The Mudcat Café TM
Thread #5934   Message #34675
Posted By: Bob Bolton
12-Aug-98 - 07:19 PM
Thread Name: Lyr Add: Cock of the North
Subject: RE: Cock of the North
G'day Wolfgang and all,

I'm still waiting to get my home computer back up and running - trying to find the doublespaced files after adding new drives ... I hope that it will all fall into place when we give the drives their original letters tonight...?

Then I should be able to listen to the midi files I downloaded and see how they compare to the Martyn Wyndham-Read tune, which I transcribed last week.

It is fascinating to see the amount of change (folk processing?) that has occurred in such a short time. I know that a lot of this (in Australia, at least) came from the fact that it was before the common appearance of Xerox copiers. When I researched this song some years back, I found that 1960s singers had hand-written copies of this song and this must have led to variations; e.g. Gary Shearston sings "Warm as the summer they've hived winter long" where everyone else sings "... lived...".
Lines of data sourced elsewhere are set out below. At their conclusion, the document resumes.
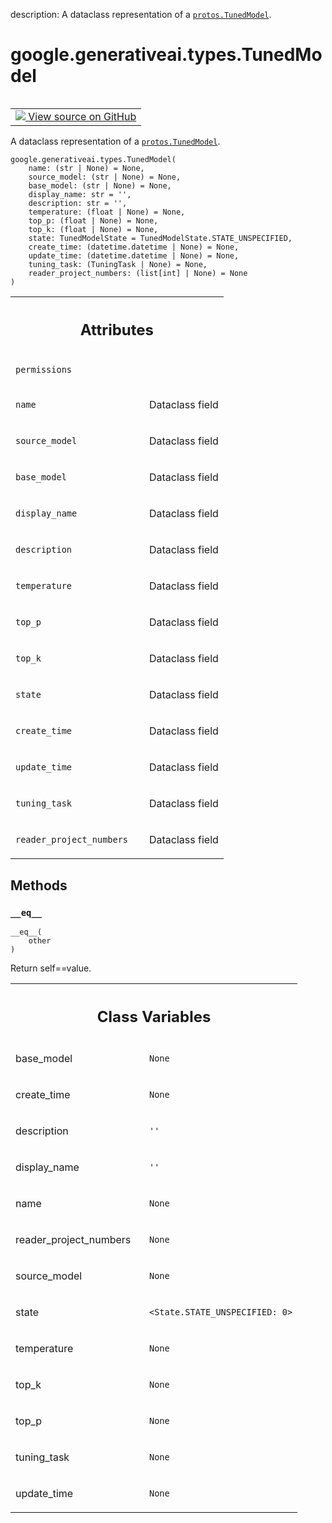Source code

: description: A dataclass representation of a <a href="../../../google/generativeai/protos/TunedModel.md"><code>protos.TunedModel</code></a>.

<div itemscope itemtype="http://developers.google.com/ReferenceObject">
<meta itemprop="name" content="google.generativeai.types.TunedModel" />
<meta itemprop="path" content="Stable" />
<meta itemprop="property" content="__eq__"/>
<meta itemprop="property" content="__init__"/>
<meta itemprop="property" content="base_model"/>
<meta itemprop="property" content="create_time"/>
<meta itemprop="property" content="description"/>
<meta itemprop="property" content="display_name"/>
<meta itemprop="property" content="name"/>
<meta itemprop="property" content="reader_project_numbers"/>
<meta itemprop="property" content="source_model"/>
<meta itemprop="property" content="state"/>
<meta itemprop="property" content="temperature"/>
<meta itemprop="property" content="top_k"/>
<meta itemprop="property" content="top_p"/>
<meta itemprop="property" content="tuning_task"/>
<meta itemprop="property" content="update_time"/>
</div>

# google.generativeai.types.TunedModel

<!-- Insert buttons and diff -->

<table class="tfo-notebook-buttons tfo-api nocontent" align="left">
<td>
  <a target="_blank" href="https://github.com/google/generative-ai-python/blob/master/google/generativeai/types/model_types.py#L183-L204">
    <img src="https://www.tensorflow.org/images/GitHub-Mark-32px.png" />
    View source on GitHub
  </a>
</td>
</table>



A dataclass representation of a <a href="../../../google/generativeai/protos/TunedModel.md"><code>protos.TunedModel</code></a>.

<pre class="devsite-click-to-copy prettyprint lang-py tfo-signature-link">
<code>google.generativeai.types.TunedModel(
    name: (str | None) = None,
    source_model: (str | None) = None,
    base_model: (str | None) = None,
    display_name: str = &#x27;&#x27;,
    description: str = &#x27;&#x27;,
    temperature: (float | None) = None,
    top_p: (float | None) = None,
    top_k: (float | None) = None,
    state: TunedModelState = TunedModelState.STATE_UNSPECIFIED,
    create_time: (datetime.datetime | None) = None,
    update_time: (datetime.datetime | None) = None,
    tuning_task: (TuningTask | None) = None,
    reader_project_numbers: (list[int] | None) = None
)
</code></pre>



<!-- Placeholder for "Used in" -->




<!-- Tabular view -->
 <table class="responsive fixed orange">
<colgroup><col width="214px"><col></colgroup>
<tr><th colspan="2"><h2 class="add-link">Attributes</h2></th></tr>

<tr>
<td>

`permissions`<a id="permissions"></a>

</td>
<td>



</td>
</tr><tr>
<td>

`name`<a id="name"></a>

</td>
<td>

Dataclass field

</td>
</tr><tr>
<td>

`source_model`<a id="source_model"></a>

</td>
<td>

Dataclass field

</td>
</tr><tr>
<td>

`base_model`<a id="base_model"></a>

</td>
<td>

Dataclass field

</td>
</tr><tr>
<td>

`display_name`<a id="display_name"></a>

</td>
<td>

Dataclass field

</td>
</tr><tr>
<td>

`description`<a id="description"></a>

</td>
<td>

Dataclass field

</td>
</tr><tr>
<td>

`temperature`<a id="temperature"></a>

</td>
<td>

Dataclass field

</td>
</tr><tr>
<td>

`top_p`<a id="top_p"></a>

</td>
<td>

Dataclass field

</td>
</tr><tr>
<td>

`top_k`<a id="top_k"></a>

</td>
<td>

Dataclass field

</td>
</tr><tr>
<td>

`state`<a id="state"></a>

</td>
<td>

Dataclass field

</td>
</tr><tr>
<td>

`create_time`<a id="create_time"></a>

</td>
<td>

Dataclass field

</td>
</tr><tr>
<td>

`update_time`<a id="update_time"></a>

</td>
<td>

Dataclass field

</td>
</tr><tr>
<td>

`tuning_task`<a id="tuning_task"></a>

</td>
<td>

Dataclass field

</td>
</tr><tr>
<td>

`reader_project_numbers`<a id="reader_project_numbers"></a>

</td>
<td>

Dataclass field

</td>
</tr>
</table>



## Methods

<h3 id="__eq__"><code>__eq__</code></h3>

<pre class="devsite-click-to-copy prettyprint lang-py tfo-signature-link">
<code>__eq__(
    other
)
</code></pre>

Return self==value.






<!-- Tabular view -->
 <table class="responsive fixed orange">
<colgroup><col width="214px"><col></colgroup>
<tr><th colspan="2"><h2 class="add-link">Class Variables</h2></th></tr>

<tr>
<td>

base_model<a id="base_model"></a>

</td>
<td>

`None`

</td>
</tr><tr>
<td>

create_time<a id="create_time"></a>

</td>
<td>

`None`

</td>
</tr><tr>
<td>

description<a id="description"></a>

</td>
<td>

`''`

</td>
</tr><tr>
<td>

display_name<a id="display_name"></a>

</td>
<td>

`''`

</td>
</tr><tr>
<td>

name<a id="name"></a>

</td>
<td>

`None`

</td>
</tr><tr>
<td>

reader_project_numbers<a id="reader_project_numbers"></a>

</td>
<td>

`None`

</td>
</tr><tr>
<td>

source_model<a id="source_model"></a>

</td>
<td>

`None`

</td>
</tr><tr>
<td>

state<a id="state"></a>

</td>
<td>

`<State.STATE_UNSPECIFIED: 0>`

</td>
</tr><tr>
<td>

temperature<a id="temperature"></a>

</td>
<td>

`None`

</td>
</tr><tr>
<td>

top_k<a id="top_k"></a>

</td>
<td>

`None`

</td>
</tr><tr>
<td>

top_p<a id="top_p"></a>

</td>
<td>

`None`

</td>
</tr><tr>
<td>

tuning_task<a id="tuning_task"></a>

</td>
<td>

`None`

</td>
</tr><tr>
<td>

update_time<a id="update_time"></a>

</td>
<td>

`None`

</td>
</tr>
</table>

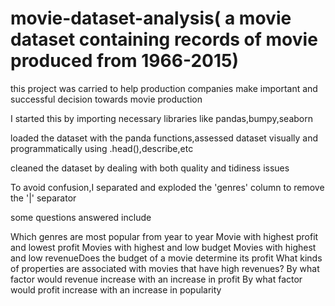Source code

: # movie-dataset-analysis( a movie dataset containing records of movie produced from 1966-2015)


this project was carried to help production companies make important and successful decision towards movie production 

I started this by importing necessary libraries like pandas,bumpy,seaborn

loaded the dataset with the panda functions,assessed dataset visually and programmatically using .head(),describe,etc

cleaned the dataset by dealing with both quality and tidiness issues

To avoid confusion,I separated and exploded the 'genres' column  to remove the '|' separator 

some questions answered include 

Which genres are most popular from year to year
Movie with highest profit and lowest profit
Movies with highest and low budget
Movies with highest and low revenueDoes the budget of a movie determine its profit
What kinds of properties are associated with movies that have high revenues?
By what factor would revenue increase with an increase in profit
By what factor would profit increase with an increase in popularity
I believe that 'hived' is Dorothy's original (poetic) word and most people have mis-read hand-written copies as the more prosaic "lived" and this is just one example of the changes in this song. Maybe Martyn's writing (or whoever had written down the words) was a bit dodgy ... Could he read "north" for "morning"? The words of the first 2 stanzas, published in 1964 were:

O cock of the morning, with a dream in his hand,
My love has come home to the wonderful land.
He bursts through the door with his eyes like the sun
And his kit-bag crammed full of the treasures he's won.

There's a pearl shell from Broome and a tall Darwin tale,
And coral and clam and the jaws of a whale
And my kitchen is full of the smell of the sea
And the leaping green fishes my love brings to me.
From Australian Tradition, vol. 1, No. 1 page 4, March 1964.

I have not a copy of the full poem - I presume that some singer got a hand-written copy from Dorothy ... or from Merv Lilley. It's all very interesting stuff!